高野:ありましたねえ。私もそれ聞いてショックでしたね。それで誘ったわけでもないんだけど、阿部みどり女が現代俳句協会にいたように、伝統系の俳人も現代俳句協会にいたんだよ、それがいつの間にか分かれてしまったんだよ。だから高士さん入ったらって言ったら、「いつでも入るよ」って。でも案の定、1週間か10日ぐらいしたら、「高野さん、この前の話あれなしにしてよ」って。周りの真面目なお弟子さんが、「私たちどうしたらいいんですか」って、みんな心配するんだと。それが十数年前の話です。今回私が会長に推薦されて、もう一回誘った。でもここが高士さんの偉いところで、普通の一般会員で入ったんです。ここだけは誤解しないでほしい。たまたま組織替えがあって、いい機会だから高士さんを副会長にと、前の会長や皆の賛同を得てから高士さんに話したら、「え、いきなり副会長でいいんですか」って。そのことがいろいろ誤解を生んで、皆さんに賑やかな話題を提供しました。
 すごいタイミングで、筑紫磐井が、「三協会統合論」なんていうのを書いたものだから、それでいろいろ誤解して憤慨している人がいるらしいけど。
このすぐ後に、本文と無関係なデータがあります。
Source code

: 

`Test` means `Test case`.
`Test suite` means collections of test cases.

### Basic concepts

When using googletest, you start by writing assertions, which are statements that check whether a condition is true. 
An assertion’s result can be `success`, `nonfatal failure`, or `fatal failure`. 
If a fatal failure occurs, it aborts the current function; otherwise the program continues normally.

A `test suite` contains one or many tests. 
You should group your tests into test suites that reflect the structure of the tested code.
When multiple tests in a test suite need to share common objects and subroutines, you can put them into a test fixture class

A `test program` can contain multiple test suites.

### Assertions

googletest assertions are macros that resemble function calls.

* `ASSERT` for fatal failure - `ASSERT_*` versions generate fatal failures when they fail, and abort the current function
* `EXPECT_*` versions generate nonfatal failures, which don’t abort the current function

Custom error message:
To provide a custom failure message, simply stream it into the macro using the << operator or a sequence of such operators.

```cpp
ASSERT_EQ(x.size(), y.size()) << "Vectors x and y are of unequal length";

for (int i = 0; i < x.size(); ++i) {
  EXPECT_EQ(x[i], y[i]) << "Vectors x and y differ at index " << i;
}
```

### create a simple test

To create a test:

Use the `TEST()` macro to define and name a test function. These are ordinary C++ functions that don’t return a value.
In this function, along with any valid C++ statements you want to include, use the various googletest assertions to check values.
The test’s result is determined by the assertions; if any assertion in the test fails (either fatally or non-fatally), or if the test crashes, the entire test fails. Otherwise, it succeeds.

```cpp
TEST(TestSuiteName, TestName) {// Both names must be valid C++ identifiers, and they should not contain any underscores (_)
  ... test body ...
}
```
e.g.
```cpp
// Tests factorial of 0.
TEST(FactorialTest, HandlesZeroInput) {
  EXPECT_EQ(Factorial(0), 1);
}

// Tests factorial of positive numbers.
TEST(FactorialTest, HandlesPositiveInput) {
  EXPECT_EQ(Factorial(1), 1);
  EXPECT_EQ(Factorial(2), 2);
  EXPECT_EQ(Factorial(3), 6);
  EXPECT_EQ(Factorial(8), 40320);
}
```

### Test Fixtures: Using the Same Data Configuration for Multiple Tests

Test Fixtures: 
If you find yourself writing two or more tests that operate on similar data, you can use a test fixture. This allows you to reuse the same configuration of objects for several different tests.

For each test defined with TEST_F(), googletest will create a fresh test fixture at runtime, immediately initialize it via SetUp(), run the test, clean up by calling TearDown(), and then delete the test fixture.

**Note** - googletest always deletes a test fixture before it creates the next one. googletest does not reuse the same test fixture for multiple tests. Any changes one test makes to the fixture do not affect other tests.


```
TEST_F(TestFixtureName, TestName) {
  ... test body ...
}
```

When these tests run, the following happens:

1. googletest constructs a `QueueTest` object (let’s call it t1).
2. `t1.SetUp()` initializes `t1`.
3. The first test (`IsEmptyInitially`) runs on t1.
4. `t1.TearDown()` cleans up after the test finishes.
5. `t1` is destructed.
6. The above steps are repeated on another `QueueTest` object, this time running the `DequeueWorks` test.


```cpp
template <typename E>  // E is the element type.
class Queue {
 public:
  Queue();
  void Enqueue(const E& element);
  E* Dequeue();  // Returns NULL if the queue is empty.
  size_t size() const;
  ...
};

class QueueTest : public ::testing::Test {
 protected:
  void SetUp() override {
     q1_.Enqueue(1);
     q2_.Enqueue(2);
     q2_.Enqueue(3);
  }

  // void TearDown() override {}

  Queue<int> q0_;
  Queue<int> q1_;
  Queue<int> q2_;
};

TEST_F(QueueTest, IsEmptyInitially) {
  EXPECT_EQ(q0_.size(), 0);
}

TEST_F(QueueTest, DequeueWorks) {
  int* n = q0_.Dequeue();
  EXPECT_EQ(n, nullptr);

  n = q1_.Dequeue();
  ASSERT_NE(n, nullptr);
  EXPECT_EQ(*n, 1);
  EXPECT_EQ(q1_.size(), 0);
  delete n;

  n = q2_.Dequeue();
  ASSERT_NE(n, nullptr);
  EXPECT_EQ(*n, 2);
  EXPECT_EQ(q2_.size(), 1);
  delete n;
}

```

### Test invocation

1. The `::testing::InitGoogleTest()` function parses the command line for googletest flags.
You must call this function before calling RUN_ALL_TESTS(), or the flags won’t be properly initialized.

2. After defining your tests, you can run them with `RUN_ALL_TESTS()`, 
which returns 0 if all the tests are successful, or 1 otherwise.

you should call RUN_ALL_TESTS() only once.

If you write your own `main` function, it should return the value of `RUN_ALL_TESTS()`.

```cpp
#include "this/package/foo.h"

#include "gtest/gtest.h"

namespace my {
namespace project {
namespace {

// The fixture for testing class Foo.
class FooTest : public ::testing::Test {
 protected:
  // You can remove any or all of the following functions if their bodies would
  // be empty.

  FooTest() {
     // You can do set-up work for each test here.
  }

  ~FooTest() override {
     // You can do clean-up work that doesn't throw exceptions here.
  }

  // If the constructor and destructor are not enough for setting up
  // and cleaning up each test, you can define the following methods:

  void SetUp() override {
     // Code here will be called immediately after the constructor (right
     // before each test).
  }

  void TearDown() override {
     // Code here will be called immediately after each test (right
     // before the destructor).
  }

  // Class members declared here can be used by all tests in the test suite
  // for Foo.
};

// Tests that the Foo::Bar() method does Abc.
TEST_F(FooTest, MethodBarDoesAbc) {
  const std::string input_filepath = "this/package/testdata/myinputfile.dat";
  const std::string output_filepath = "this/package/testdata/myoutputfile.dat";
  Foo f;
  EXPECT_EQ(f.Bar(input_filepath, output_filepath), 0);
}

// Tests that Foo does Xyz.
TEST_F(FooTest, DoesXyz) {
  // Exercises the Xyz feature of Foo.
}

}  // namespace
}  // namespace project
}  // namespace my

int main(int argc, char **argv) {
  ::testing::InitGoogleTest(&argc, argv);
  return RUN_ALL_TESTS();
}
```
星野:波紋を呼んじゃった。今年一番のトピックスで、いいんじゃないですかね。

筑紫:ここで、それぞれが影響を受けた句のご紹介と感想を伺いたいと思います。まず高野さんから金子兜太の句についてお願いします。

高野:多様多種な魅力のある兜太の俳句を三句とは拷問のようなものですが、そのなかでもやはりすごいインパクトのあった三句を挙げてみました。

  彎曲し火傷し爆心地のマラソン

 あの頃兜太は「俳句前衛」の名のもとに、俳句のもっとも新しい部分をやっていく、それが自分の使命だと宣言していました。虚子も、碧梧桐が季題廃止と書いたのに対して言っている。「私等は甘んじて「自然を透しての自分」「自分を透しての自然」を「如何に表現」するかという事に苦心を続けてゆくであろう。深く高くいうことは申すまでもない事である。また最も新を欲している」。この精神は金子兜太の精神と一緒ですね。俳句はもっとも新しくなくてはいけない。そのもっとも新しいものの一つとして、時代を表現する、ここが虚子と兜太の分かれ道であったと思うんです。

  梅咲いて庭中に青鮫が来ている

 兜太はトラック島で、戦争で亡くなった人の死体に集まる青鮫を見ている。でもその青鮫を兜太は大好きだというんです。怖いけど好きだ。矛盾した思想というのは大事なんです。憎しみと愛するということは二律背反している。その青鮫が自分の庭に来る。よっぽど度胸がないと作れませんよね。わかってもらえなくてもいい。それぐらいの開き直りは俳句には大事です。

  冬眠の蝮のほかは寝息なし

 私には、冬眠している蝮以外のすべての生き物の寝息がだんだん聞こえてくるんですよ。そのうちに土そのものが寝息をたてているかもしれない。こんな俳句作りたいなあと思いながらとても作れないので、悔しいという思いで、愛している句です。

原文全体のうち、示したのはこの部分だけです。